### MATERIAL PROVIDED
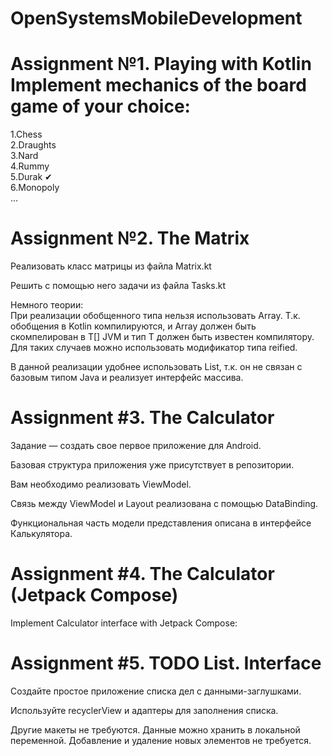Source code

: # OpenSystemsMobileDevelopment  
# Assignment №1. Playing with Kotlin Implement mechanics of the board game of your choice:   
1.Chess   
2.Draughts  
3.Nard   
4.Rummy  
5.Durak ✔   
6.Monopoly   
...   


# Assignment №2. The Matrix  
Реализовать класс матрицы из файла Matrix.kt  

Решить с помощью него задачи из файла Tasks.kt    

Немного теории:   
При реализации обобщенного типа нельзя использовать Array<T>. Т.к. обобщения в Kotlin компилируются, и Array<T> должен быть скомпелирован в T[] JVM и тип T должен быть известен компилятору. Для таких случаев можно использовать модификатор типа reified.   

В данной реализации удобнее использовать List<T>, т.к. он не связан с базовым типом Java и реализует интерфейс массива.

# Assignment #3. The Calculator   
Задание — создать свое первое приложение для Android.   

Базовая структура приложения уже присутствует в репозитории.   

Вам необходимо реализовать ViewModel.   

Связь между ViewModel и Layout реализована с помощью DataBinding.   

Функциональная часть модели представления описана в интерфейсе Калькулятора. 

#  Assignment #4. The Calculator (Jetpack Compose)   

Implement Calculator interface with Jetpack Compose:  


#  Assignment #5. TODO List. Interface    

Создайте простое приложение списка дел с данными-заглушками.    

Используйте recyclerView и адаптеры для заполнения списка.    

Другие макеты не требуются. Данные можно хранить в локальной переменной. Добавление и удаление новых элементов не требуется.    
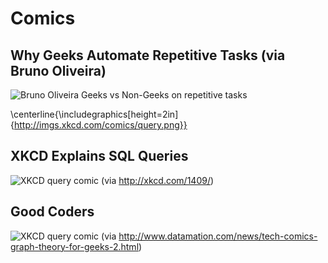 Comics
======

## Why Geeks Automate Repetitive Tasks (via Bruno Oliveira)
![Bruno Oliveira Geeks vs Non-Geeks on repetitive tasks](https://lh5.googleusercontent.com/-0mb8ktQfQjE/TwU72nysQaI/AAAAAAAAI1g/EVOnQXhQsuM/w800-h570-no/geeks-vs-nongeeks-repetitive-tasks.png)


\centerline{\includegraphics[height=2in]{http://imgs.xkcd.com/comics/query.png}}

## XKCD Explains SQL Queries
![XKCD query comic](http://imgs.xkcd.com/comics/query.png)
(via http://xkcd.com/1409/)

## Good Coders 
![XKCD query comic](http://www.datamation.com/imagesvr_ce/5884/good-developers.jpg)
(via http://www.datamation.com/news/tech-comics-graph-theory-for-geeks-2.html)
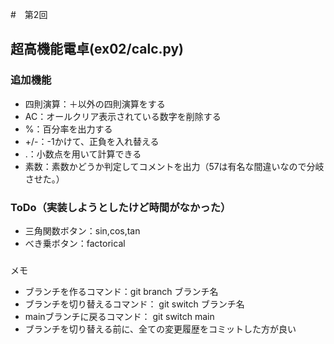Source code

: #　第2回
##  超高機能電卓(ex02/calc.py)
### 追加機能
- 四則演算：＋以外の四則演算をする
- AC：オールクリア表示されている数字を削除する
- %：百分率を出力する
- +/-：-1かけて、正負を入れ替える
- .：小数点を用いて計算できる
- 素数：素数かどうか判定してコメントを出力（57は有名な間違いなので分岐させた。）


### ToDo（実装しようとしたけど時間がなかった）
- 三角関数ボタン：sin,cos,tan
- べき乗ボタン：factorical

###
メモ
- ブランチを作るコマンド：git branch ブランチ名
- ブランチを切り替えるコマンド： git switch ブランチ名
- mainブランチに戻るコマンド： git switch main
- ブランチを切り替える前に、全ての変更履歴をコミットした方が良い
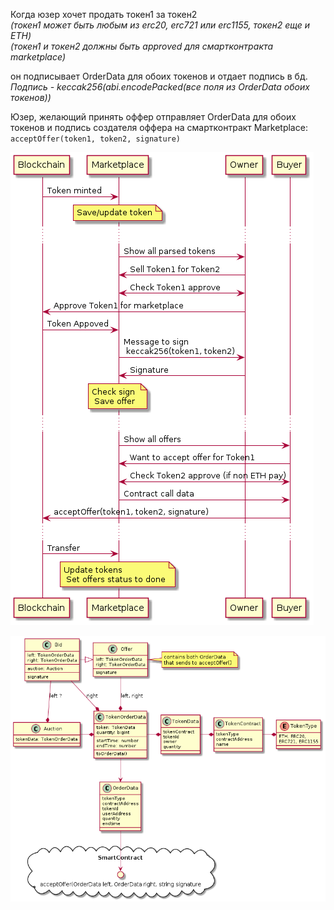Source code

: 
Когда юзер хочет продать токен1 за токен2    
_(токен1 может быть любым из erc20, erc721 или erc1155, токен2 еще и ETH)_  
_(токен1 и токен2 должны быть approved для смартконтракта marketplace)_

он подписывает OrderData для обоих токенов и отдает подпись в бд.
_Подпись - keccak256(abi.encodePacked(все поля из OrderData обоих токенов))_

Юзер, желающий принять оффер отправляет OrderData для обоих токенов и подпись создателя оффера на смартконтракт Marketplace:
`acceptOffer(token1, token2, signature)`



![uml](./docs/output/flow.png)

![uml](./docs/output/classes.png)
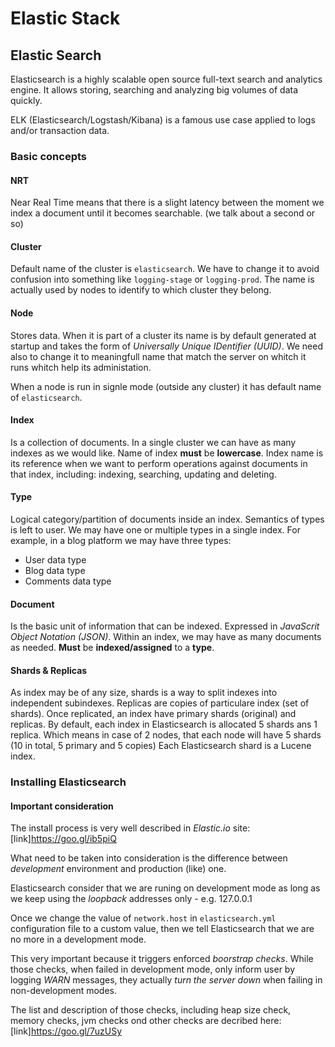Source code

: # Elastic Stack

## Elastic Search 

Elasticsearch is a highly scalable open source full-text search and analytics
engine. It allows storing, searching and analyzing big volumes of data quickly.

ELK (Elasticsearch/Logstash/Kibana) is a famous use case applied to logs
and/or transaction data.

### Basic concepts 

#### NRT
Near Real Time means that there is a slight latency between the moment we index
a document until it becomes searchable. (we talk about a second or so)

#### Cluster
Default name of the cluster is `elasticsearch`. We have to change it to avoid
confusion into something like `logging-stage` or `logging-prod`. The name is
actually used by nodes to identify to which cluster they belong.

#### Node
Stores data. When it is part of a cluster its name is by default generated at
startup and takes the form of _Universally Unique IDentifier (UUID)_. We need
also to change it to meaningfull name that match the server on whitch it runs
whitch help its administation.

When a node is run in signle mode (outside any cluster) it has default name of
`elasticsearch`.

#### Index
Is a collection of documents.
In a single cluster we can have as many indexes as we would like.
Name of index __must__ be __lowercase__.
Index name is its reference when we want to perform operations against
documents in that index, including: indexing, searching, updating and deleting.

#### Type
Logical category/partition of documents inside an index.
Semantics of types is left to user.
We may have one or multiple types in a single index.
For example, in a blog platform we may have three types:
- User data type
- Blog data type
- Comments data type

#### Document
Is the basic unit of information that can be indexed.
Expressed in _JavaScrit Object Notation (JSON)_.
Within an index, we may have as many documents as needed.
__Must__ be __indexed/assigned__ to a __type__.


#### Shards & Replicas
As index may be of any size, shards is a way to split indexes into independent
subindexes.
Replicas are copies of particulare index (set of shards).
Once replicated, an index have primary shards (original) and replicas.
By default, each index in Elasticsearch is allocated 5 shards ans 1 replica.
Which means in case of 2 nodes, that each node will have 5 shards (10 in total,
5 primary and 5 copies)
Each Elasticsearch shard is a Lucene index.

### Installing Elasticsearch

#### Important consideration
The install process is very well described in _Elastic.io_ site:
[link]https://goo.gl/ib5piQ

What need to be taken into consideration is the difference between
_development_ environment and production (like) one.

Elasticsearch consider that we are runing on development mode as long as we
keep using the _loopback_ addresses only - e.g. 127.0.0.1

Once we change the value of `network.host` in `elasticsearch.yml` configuration
file to a custom value, then we tell Elasticsearch that we are no more in a
development mode.

This very important because it triggers enforced _boorstrap checks_. While those
checks, when failed in development mode, only inform user by logging _WARN_ messages, 
they actually _turn the server down_ when failing in non-development modes.

The list and description of those checks, including heap size check, memory
checks, jvm checks ond other checks are decribed here:
[link]https://goo.gl/7uzUSy


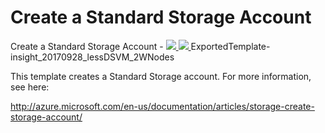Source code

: # Create a Standard Storage Account

Create a Standard Storage Account  - <a href="https://portal.azure.com/#create/Microsoft.Template/uri/https%3A%2F%2Fraw.githubusercontent.com%2Fjogan999%2Fazure-quickstart-templates%2Fmaster%2FExportedTemplate-insight_20170928_lessDSVM_2WNodes%2Ftemplate.json" target="_blank">
    <img src="http://azuredeploy.net/deploybutton.png"/>
</a>
<a href="http://armviz.io/#/?load=https%3A%2F%2Fraw.githubusercontent.com%2FAzure%2Fazure-quickstart-templates%2Fmaster%2FExportedTemplate-insight_20170928_lessDSVM_2WNodes%2Ftemplate.json" target="_blank">
    <img src="http://armviz.io/visualizebutton.png"/>
</a>ExportedTemplate-insight_20170928_lessDSVM_2WNodes

This template creates a Standard Storage account. For more information, see here:

http://azure.microsoft.com/en-us/documentation/articles/storage-create-storage-account/
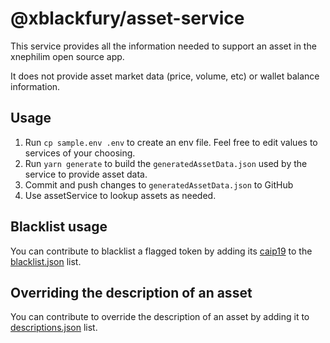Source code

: # @xblackfury/asset-service

This service provides all the information needed to support an asset in the xnephilim open source app.

It does not provide asset market data (price, volume, etc) or wallet balance information.

## Usage

1. Run `cp sample.env .env` to create an env file. Feel free to edit values to services of your choosing.
2. Run `yarn generate` to build the `generatedAssetData.json` used by the service to provide asset data.
3. Commit and push changes to `generatedAssetData.json` to GitHub
4. Use assetService to lookup assets as needed.

## Blacklist usage

You can contribute to blacklist a flagged token by adding its [caip19](https://github.com/ChainAgnostic/CAIPs/blob/master/CAIPs/caip-19.md) to the [blacklist.json](https://github.com/xnephilim/lib/blob/main/packages/asset-service/src/generateAssetData/blacklist.json) list.

## Overriding the description of an asset

You can contribute to override the description of an asset by adding it to [descriptions.json](https://github.com/xnephilim/lib/blob/main/packages/asset-service/src/service/descriptions.json) list.
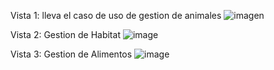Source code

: 

Vista 1: lleva el caso de uso de gestion de animales
![imagen](https://github.com/user-attachments/assets/3ff78222-e9d6-4018-9ba5-b53173644a9b)


Vista 2: Gestion de Habitat
![image](https://github.com/user-attachments/assets/0ea5c206-f694-4839-b8f1-acf331b4245f)

Vista 3: Gestion de Alimentos
![image](https://github.com/user-attachments/assets/e2a7e66c-c631-4afd-90ca-1cc74f2458db)
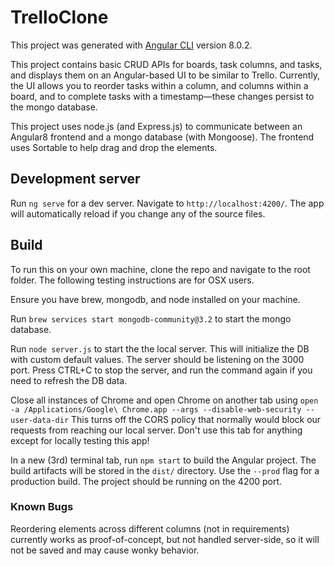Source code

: # TrelloClone

This project was generated with [Angular CLI](https://github.com/angular/angular-cli) version 8.0.2.

This project contains basic CRUD APIs for boards, task columns, and tasks, and displays them on an
Angular-based UI to be similar to Trello. Currently, the UI allows you to reorder tasks
within a column, and columns within a board, and to complete tasks with a timestamp—these
changes persist to the mongo database.


This project uses node.js (and Express.js) to communicate between an Angular8 frontend and a mongo database
(with Mongoose). The frontend uses Sortable to help drag and
drop the elements.

## Development server

Run `ng serve` for a dev server. Navigate to `http://localhost:4200/`. The app will automatically reload if you change any of the source files.

## Build

To run this on your own machine, clone the repo and navigate to the root folder. The following testing instructions are for OSX users.

Ensure you have brew, mongodb, and node installed on your machine.

Run `brew services start mongodb-community@3.2` to start the mongo database. 

Run `node server.js` to start the the local server. This will initialize the DB
with custom default values.
The server should be listening on the 3000 port. Press CTRL+C to stop the server,
and run the command again if you need to refresh the DB data.

Close all instances of Chrome and open Chrome on another tab using
`open -a /Applications/Google\ Chrome.app --args --disable-web-security --user-data-dir`
This turns off the CORS policy that normally would block our requests from reaching our local server.
Don't use this tab for anything except for locally testing this app!

In a new (3rd) terminal tab, run `npm start` to build the Angular project. The build artifacts will be stored in the `dist/` directory. Use the `--prod` flag for a production build.
The project should be running on the 4200 port.

### Known Bugs
Reordering elements across different columns (not in requirements)
currently works as proof-of-concept, but not handled server-side, so it will not be saved
and may cause wonky behavior.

### EXERCISE GOAL
From the entries above, extract only the lines running from the one containing "and/or transaction data." through the one containing "Index name is", inclusive.

### RESPONSE
and/or transaction data.

### Basic concepts 

#### NRT
Near Real Time means that there is a slight latency between the moment we index
a document until it becomes searchable. (we talk about a second or so)

#### Cluster
Default name of the cluster is `elasticsearch`. We have to change it to avoid
confusion into something like `logging-stage` or `logging-prod`. The name is
actually used by nodes to identify to which cluster they belong.

#### Node
Stores data. When it is part of a cluster its name is by default generated at
startup and takes the form of _Universally Unique IDentifier (UUID)_. We need
also to change it to meaningfull name that match the server on whitch it runs
whitch help its administation.

When a node is run in signle mode (outside any cluster) it has default name of
`elasticsearch`.

#### Index
Is a collection of documents.
In a single cluster we can have as many indexes as we would like.
Name of index __must__ be __lowercase__.
Index name is its reference when we want to perform operations against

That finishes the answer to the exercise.